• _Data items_

################

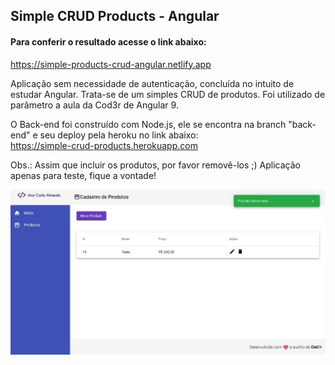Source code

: ## Simple CRUD Products - Angular

#### Para conferir o resultado acesse o link abaixo:
https://simple-products-crud-angular.netlify.app


Aplicação sem necessidade de autenticação, concluída no intuito de estudar Angular. 
Trata-se de um simples CRUD de produtos. 
Foi utilizado de parâmetro a aula da Cod3r de Angular 9.

O Back-end foi construído com Node.js, ele se encontra na branch "back-end" e seu deploy pela heroku no link abaixo:  
https://simple-crud-products.herokuapp.com


Obs.: Assim que incluir os produtos, por favor removê-los ;) 
Aplicação apenas para teste, fique a vontade!

![image](./img_app.png)

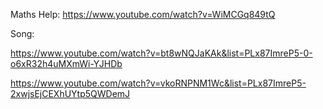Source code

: Maths Help:
https://www.youtube.com/watch?v=WiMCGq849tQ

Song:



https://www.youtube.com/watch?v=bt8wNQJaKAk&list=PLx87ImreP5-0-o6xR32h4uMXmWi-YJHDb


https://www.youtube.com/watch?v=vkoRNPNM1Wc&list=PLx87ImreP5-2xwjsEjCEXhUYtp5QWDemJ

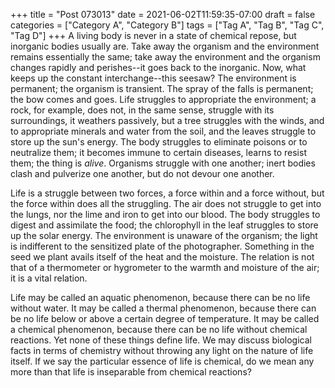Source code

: +++
title = "Post 073013"
date = 2021-06-02T11:59:35-07:00
draft = false
categories = ["Category A", "Category B"]
tags = ["Tag A", "Tag B", "Tag C", "Tag D"]
+++
A living body is never in a state of chemical repose, but inorganic bodies usually are. Take away the organism and the environment remains essentially the same; take away the environment and the organism changes rapidly and perishes--it goes back to the inorganic. Now, what keeps up the constant interchange--this seesaw? The environment is permanent; the organism is transient. The spray of the falls is permanent; the bow comes and goes. Life struggles to appropriate the environment; a rock, for example, does not, in the same sense, struggle with its surroundings, it weathers passively, but a tree struggles with the winds, and to appropriate minerals and water from the soil, and the leaves struggle to store up the sun's energy. The body struggles to eliminate poisons or to neutralize them; it becomes immune to certain diseases, learns to resist them; the thing is _alive_. Organisms struggle with one another; inert bodies clash and pulverize one another, but do not devour one another.

Life is a struggle between two forces, a force within and a force without, but the force within does all the struggling. The air does not struggle to get into the lungs, nor the lime and iron to get into our blood. The body struggles to digest and assimilate the food; the chlorophyll in the leaf struggles to store up the solar energy. The environment is unaware of the organism; the light is indifferent to the sensitized plate of the photographer. Something in the seed we plant avails itself of the heat and the moisture. The relation is not that of a thermometer or hygrometer to the warmth and moisture of the air; it is a vital relation.

Life may be called an aquatic phenomenon, because there can be no life without water. It may be called a thermal phenomenon, because there can be no life below or above a certain degree of temperature. It may be called a chemical phenomenon, because there can be no life without chemical reactions. Yet none of these things define life. We may discuss biological facts in terms of chemistry without throwing any light on the nature of life itself. If we say the particular essence of life is chemical, do we mean any more than that life is inseparable from chemical reactions?
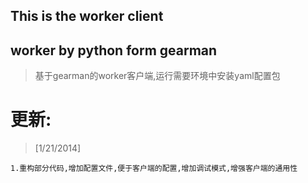 ## This is the worker client
## worker by python form gearman
> 基于gearman的worker客户端,运行需要环境中安装yaml配置包


# 更新:
> [1/21/2014] 
    
    1.重构部分代码,增加配置文件,便于客户端的配置,增加调试模式,增强客户端的通用性
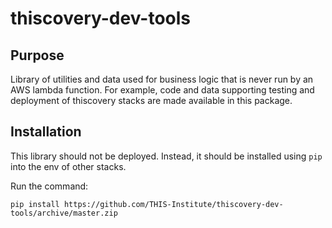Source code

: # thiscovery-dev-tools

## Purpose

Library of utilities and data used for business logic that is never run by an
AWS lambda function. For example, code and data supporting testing and
deployment of thiscovery stacks are made available in this package.

## Installation

This library should not be deployed. Instead, it should be installed using `pip`
into the env of other stacks.

Run the command:

`pip install https://github.com/THIS-Institute/thiscovery-dev-tools/archive/master.zip`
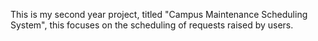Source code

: This is my second year project, titled "Campus Maintenance Scheduling System", this focuses on the scheduling of requests raised by users.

################

• _EXERCISE AIM_
Return every entry of the data above verbatim, with no images included.

• _WRITTEN RESPONSE_
Source code

: ## Simple CRUD Products - Angular

#### Para conferir o resultado acesse o link abaixo:
https://simple-products-crud-angular.netlify.app


Aplicação sem necessidade de autenticação, concluída no intuito de estudar Angular. 
Trata-se de um simples CRUD de produtos. 
Foi utilizado de parâmetro a aula da Cod3r de Angular 9.

O Back-end foi construído com Node.js, ele se encontra na branch "back-end" e seu deploy pela heroku no link abaixo:  
https://simple-crud-products.herokuapp.com


Obs.: Assim que incluir os produtos, por favor removê-los ;) 
Aplicação apenas para teste, fique a vontade!

![image](./img_app.png)

Source code

: Maths Help:
https://www.youtube.com/watch?v=WiMCGq849tQ

Song:



https://www.youtube.com/watch?v=bt8wNQJaKAk&list=PLx87ImreP5-0-o6xR32h4uMXmWi-YJHDb


https://www.youtube.com/watch?v=vkoRNPNM1Wc&list=PLx87ImreP5-2xwjsEjCEXhUYtp5QWDemJ

Source code

: +++
title = "Post 073013"
date = 2021-06-02T11:59:35-07:00
draft = false
categories = ["Category A", "Category B"]
tags = ["Tag A", "Tag B", "Tag C", "Tag D"]
+++
A living body is never in a state of chemical repose, but inorganic bodies usually are. Take away the organism and the environment remains essentially the same; take away the environment and the organism changes rapidly and perishes--it goes back to the inorganic. Now, what keeps up the constant interchange--this seesaw? The environment is permanent; the organism is transient. The spray of the falls is permanent; the bow comes and goes. Life struggles to appropriate the environment; a rock, for example, does not, in the same sense, struggle with its surroundings, it weathers passively, but a tree struggles with the winds, and to appropriate minerals and water from the soil, and the leaves struggle to store up the sun's energy. The body struggles to eliminate poisons or to neutralize them; it becomes immune to certain diseases, learns to resist them; the thing is _alive_. Organisms struggle with one another; inert bodies clash and pulverize one another, but do not devour one another.

Life is a struggle between two forces, a force within and a force without, but the force within does all the struggling. The air does not struggle to get into the lungs, nor the lime and iron to get into our blood. The body struggles to digest and assimilate the food; the chlorophyll in the leaf struggles to store up the solar energy. The environment is unaware of the organism; the light is indifferent to the sensitized plate of the photographer. Something in the seed we plant avails itself of the heat and the moisture. The relation is not that of a thermometer or hygrometer to the warmth and moisture of the air; it is a vital relation.

Life may be called an aquatic phenomenon, because there can be no life without water. It may be called a thermal phenomenon, because there can be no life below or above a certain degree of temperature. It may be called a chemical phenomenon, because there can be no life without chemical reactions. Yet none of these things define life. We may discuss biological facts in terms of chemistry without throwing any light on the nature of life itself. If we say the particular essence of life is chemical, do we mean any more than that life is inseparable from chemical reactions?
 ## This is the worker client
## worker by python form gearman
> 基于gearman的worker客户端,运行需要环境中安装yaml配置包


# 更新:
> [1/21/2014] 
    
    1.重构部分代码,增加配置文件,便于客户端的配置,增加调试模式,增强客户端的通用性
Source code

: # thiscovery-dev-tools

## Purpose

Library of utilities and data used for business logic that is never run by an
AWS lambda function. For example, code and data supporting testing and
deployment of thiscovery stacks are made available in this package.

## Installation

This library should not be deployed. Instead, it should be installed using `pip`
into the env of other stacks.

Run the command:

`pip install https://github.com/THIS-Institute/thiscovery-dev-tools/archive/master.zip`
Source code

: This is my second year project, titled "Campus Maintenance Scheduling System", this focuses on the scheduling of requests raised by users.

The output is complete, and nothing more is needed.